(Dataset records)
........

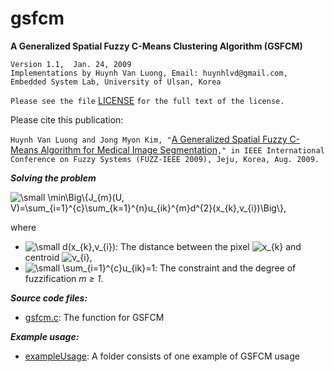 # gsfcm
**A Generalized Spatial Fuzzy C-Means Clustering Algorithm (GSFCM)**

    Version 1.1,  Jan. 24, 2009
    Implementations by Huynh Van Luong, Email: huynhlvd@gmail.com,
    Embedded System Lab, University of Ulsan, Korea
    
   `Please see the file` [LICENSE](https://github.com/huynhlvd/gsfcm/blob/master/LICENSE.md) `for the full text of the license.`

Please cite this publication:

`Huynh Van Luong and Jong Myon Kim, "`[A Generalized Spatial Fuzzy C-Means Algorithm for Medical Image Segmentation](http://ieeexplore.ieee.org/xpls/abs_all.jsp?arnumber=5276878)`," in IEEE International Conference on Fuzzy Systems (FUZZ-IEEE 2009), Jeju, Korea, Aug. 2009.`
             
**_Solving the problem_**

<img src="https://latex.codecogs.com/svg.latex?\small&space;\min\Big\{J_{m}(U,&space;V)=\sum_{i=1}^{c}\sum_{k=1}^{n}u_{ik}^{m}d^{2}(x_{k},v_{i})\Big\}," title="\small \min\Big\{J_{m}(U, V)=\sum_{i=1}^{c}\sum_{k=1}^{n}u_{ik}^{m}d^{2}(x_{k},v_{i})\Big\}," />

where
- <img src="https://latex.codecogs.com/svg.latex?\small&space;d(x_{k},v_{i})" title="\small d(x_{k},v_{i})" />: The distance between the pixel <img src="https://latex.codecogs.com/svg.latex?x_{k}" title="x_{k}" /> and centroid <img src="https://latex.codecogs.com/svg.latex?v_{i}" title="v_{i}" />, 
- <img src="https://latex.codecogs.com/svg.latex?\small&space;\sum_{i=1}^{c}u_{ik}=1" title="\small \sum_{i=1}^{c}u_{ik}=1" />: The constraint and the degree of fuzzification _m ≥ 1_.

**_Source code files:_** 
- [gsfcm.c](https://github.com/huynhlvd/gsfcm/blob/master/gsfcm.c): The function for GSFCM

**_Example usage:_** 
- [exampleUsage](https://github.com/huynhlvd/gsfcm/blob/master/exampleUsage): A folder consists of one example of GSFCM usage
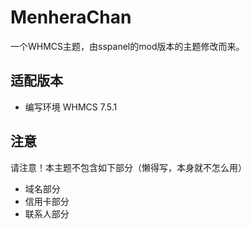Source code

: # MenheraChan
一个WHMCS主题，由sspanel的mod版本的主题修改而来。

## 适配版本
* 编写环境 WHMCS 7.5.1

## 注意
请注意！本主题不包含如下部分（懒得写，本身就不怎么用）
* 域名部分
* 信用卡部分
* 联系人部分
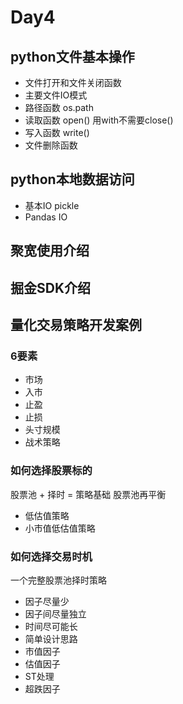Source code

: # Day4

## python文件基本操作

 - 文件打开和文件关闭函数
 - 主要文件IO模式
 - 路径函数 os.path
 - 读取函数 open() 用with不需要close()
 - 写入函数 write()
 - 文件删除函数

## python本地数据访问
 - 基本IO pickle
 - Pandas IO 

## 聚宽使用介绍

## 掘金SDK介绍

## 量化交易策略开发案例

### 6要素
 -  市场
 - 入市
 - 止盈
 - 止损
 - 头寸规模
 - 战术策略

### 如何选择股票标的

股票池 + 择时 = 策略基础
股票池再平衡

 - 低估值策略
 - 小市值低估值策略

### 如何选择交易时机

一个完整股票池择时策略
 - 因子尽量少
 - 因子间尽量独立
 - 时间尽可能长
 - 简单设计思路
 - 市值因子
 - 估值因子
 - ST处理
 - 超跌因子
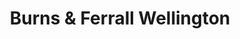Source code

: ---
title: "Burns & Ferrall Wellington"
url: /te-aro-wellington/burns-and-ferrall-wellington/
shop: kitchen
---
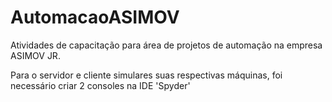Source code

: # AutomacaoASIMOV

Atividades de capacitação para área de projetos de automação na empresa ASIMOV JR.

Para o servidor e cliente simulares suas respectivas máquinas, foi necessário criar 2 consoles na IDE 'Spyder'

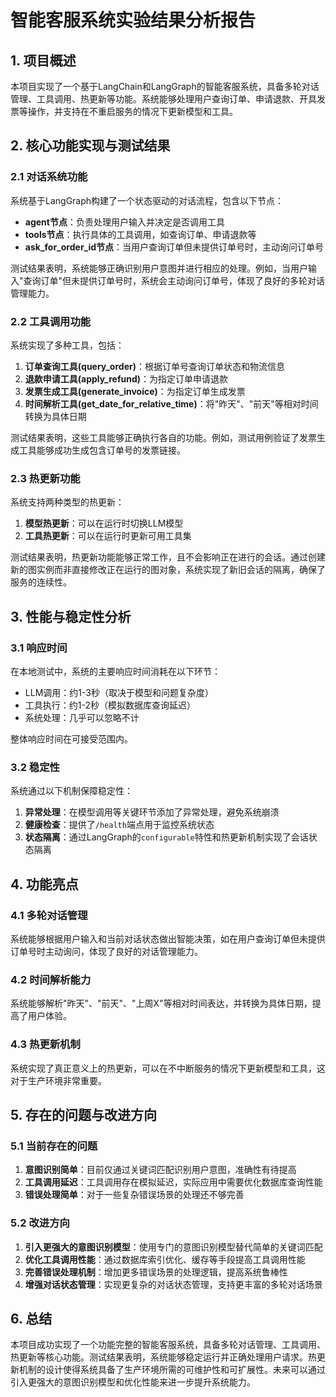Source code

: # 智能客服系统实验结果分析报告

## 1. 项目概述

本项目实现了一个基于LangChain和LangGraph的智能客服系统，具备多轮对话管理、工具调用、热更新等功能。系统能够处理用户查询订单、申请退款、开具发票等操作，并支持在不重启服务的情况下更新模型和工具。

## 2. 核心功能实现与测试结果

### 2.1 对话系统功能

系统基于LangGraph构建了一个状态驱动的对话流程，包含以下节点：

- **agent节点**：负责处理用户输入并决定是否调用工具
- **tools节点**：执行具体的工具调用，如查询订单、申请退款等
- **ask_for_order_id节点**：当用户查询订单但未提供订单号时，主动询问订单号

测试结果表明，系统能够正确识别用户意图并进行相应的处理。例如，当用户输入"查询订单"但未提供订单号时，系统会主动询问订单号，体现了良好的多轮对话管理能力。

### 2.2 工具调用功能

系统实现了多种工具，包括：

1. **订单查询工具(query_order)**：根据订单号查询订单状态和物流信息
2. **退款申请工具(apply_refund)**：为指定订单申请退款
3. **发票生成工具(generate_invoice)**：为指定订单生成发票
4. **时间解析工具(get_date_for_relative_time)**：将"昨天"、"前天"等相对时间转换为具体日期

测试结果表明，这些工具能够正确执行各自的功能。例如，测试用例验证了发票生成工具能够成功生成包含订单号的发票链接。

### 2.3 热更新功能

系统支持两种类型的热更新：

1. **模型热更新**：可以在运行时切换LLM模型
2. **工具热更新**：可以在运行时更新可用工具集

测试结果表明，热更新功能能够正常工作，且不会影响正在进行的会话。通过创建新的图实例而非直接修改正在运行的图对象，系统实现了新旧会话的隔离，确保了服务的连续性。

## 3. 性能与稳定性分析

### 3.1 响应时间

在本地测试中，系统的主要响应时间消耗在以下环节：

- LLM调用：约1-3秒（取决于模型和问题复杂度）
- 工具执行：约1-2秒（模拟数据库查询延迟）
- 系统处理：几乎可以忽略不计

整体响应时间在可接受范围内。

### 3.2 稳定性

系统通过以下机制保障稳定性：

1. **异常处理**：在模型调用等关键环节添加了异常处理，避免系统崩溃
2. **健康检查**：提供了`/health`端点用于监控系统状态
3. **状态隔离**：通过LangGraph的`configurable`特性和热更新机制实现了会话状态隔离

## 4. 功能亮点

### 4.1 多轮对话管理

系统能够根据用户输入和当前对话状态做出智能决策，如在用户查询订单但未提供订单号时主动询问，体现了良好的对话管理能力。

### 4.2 时间解析能力

系统能够解析"昨天"、"前天"、"上周X"等相对时间表达，并转换为具体日期，提高了用户体验。

### 4.3 热更新机制

系统实现了真正意义上的热更新，可以在不中断服务的情况下更新模型和工具，这对于生产环境非常重要。

## 5. 存在的问题与改进方向

### 5.1 当前存在的问题

1. **意图识别简单**：目前仅通过关键词匹配识别用户意图，准确性有待提高
2. **工具调用延迟**：工具调用存在模拟延迟，实际应用中需要优化数据库查询性能
3. **错误处理简单**：对于一些复杂错误场景的处理还不够完善

### 5.2 改进方向

1. **引入更强大的意图识别模型**：使用专门的意图识别模型替代简单的关键词匹配
2. **优化工具调用性能**：通过数据库索引优化、缓存等手段提高工具调用性能
3. **完善错误处理机制**：增加更多错误场景的处理逻辑，提高系统鲁棒性
4. **增强对话状态管理**：实现更复杂的对话状态管理，支持更丰富的多轮对话场景

## 6. 总结

本项目成功实现了一个功能完整的智能客服系统，具备多轮对话管理、工具调用、热更新等核心功能。测试结果表明，系统能够稳定运行并正确处理用户请求。热更新机制的设计使得系统具备了生产环境所需的可维护性和可扩展性。未来可以通过引入更强大的意图识别模型和优化性能来进一步提升系统能力。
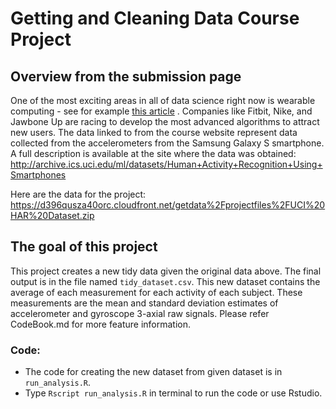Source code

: # Getting and Cleaning Data Course Project

## Overview from the submission page
One of the most exciting areas in all of data science right now is wearable computing - see for example [this article](http://www.insideactivitytracking.com/data-science-activity-tracking-and-the-battle-for-the-worlds-top-sports-brand/) . Companies like Fitbit, Nike, and Jawbone Up are racing to develop the most advanced algorithms to attract new users. The data linked to from the course website represent data collected from the accelerometers from the Samsung Galaxy S smartphone. A full description is available at the site where the data was obtained:
http://archive.ics.uci.edu/ml/datasets/Human+Activity+Recognition+Using+Smartphones

Here are the data for the project: https://d396qusza40orc.cloudfront.net/getdata%2Fprojectfiles%2FUCI%20HAR%20Dataset.zip

## The goal of this project
This project creates a new tidy data given the original data above. The final output is in the file named `tidy_dataset.csv`. This new dataset contains the average of each measurement for each activity of each subject. These measurements are the mean and standard deviation estimates of accelerometer and gyroscope 3-axial raw signals. Please refer CodeBook.md for more feature information.

### Code:
- The code for creating the new dataset from given dataset is in `run_analysis.R`.
- Type `Rscript run_analysis.R` in terminal to run the code or use Rstudio.
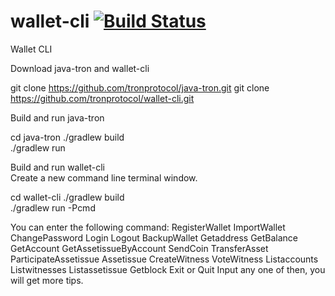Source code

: # wallet-cli [![Build Status](https://travis-ci.org/tronprotocol/wallet-cli.svg?branch=master)](https://travis-ci.org/tronprotocol/wallet-cli)
Wallet CLI


Download java-tron and wallet-cli

git clone https://github.com/tronprotocol/java-tron.git
git clone https://github.com/tronprotocol/wallet-cli.git


Build and run java-tron

cd java-tron
./gradlew build      
./gradlew run
 

Build and run wallet-cli  
Create a new command line terminal window.

cd wallet-cli
./gradlew build      
./gradlew run -Pcmd
 
You can enter the following command: 
RegisterWallet
ImportWallet
ChangePassword
Login
Logout
BackupWallet
Getaddress
GetBalance
GetAccount
GetAssetissueByAccount
SendCoin
TransferAsset
ParticipateAssetissue
Assetissue
CreateWitness
VoteWitness
Listaccounts
Listwitnesses
Listassetissue
Getblock
Exit or Quit
Input any one of then, you will get more tips.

........

EXERCISE DESCRIPTION: Lines to set down from above: the line with "整体响应时间在可接受范围内。", the line with "### 4.3 热更新机制", and every line between, each exactly as written.

YOUR RESPONSE:
整体响应时间在可接受范围内。

### 3.2 稳定性

系统通过以下机制保障稳定性：

1. **异常处理**：在模型调用等关键环节添加了异常处理，避免系统崩溃
2. **健康检查**：提供了`/health`端点用于监控系统状态
3. **状态隔离**：通过LangGraph的`configurable`特性和热更新机制实现了会话状态隔离

## 4. 功能亮点

### 4.1 多轮对话管理

系统能够根据用户输入和当前对话状态做出智能决策，如在用户查询订单但未提供订单号时主动询问，体现了良好的对话管理能力。

### 4.2 时间解析能力

系统能够解析"昨天"、"前天"、"上周X"等相对时间表达，并转换为具体日期，提高了用户体验。

### 4.3 热更新机制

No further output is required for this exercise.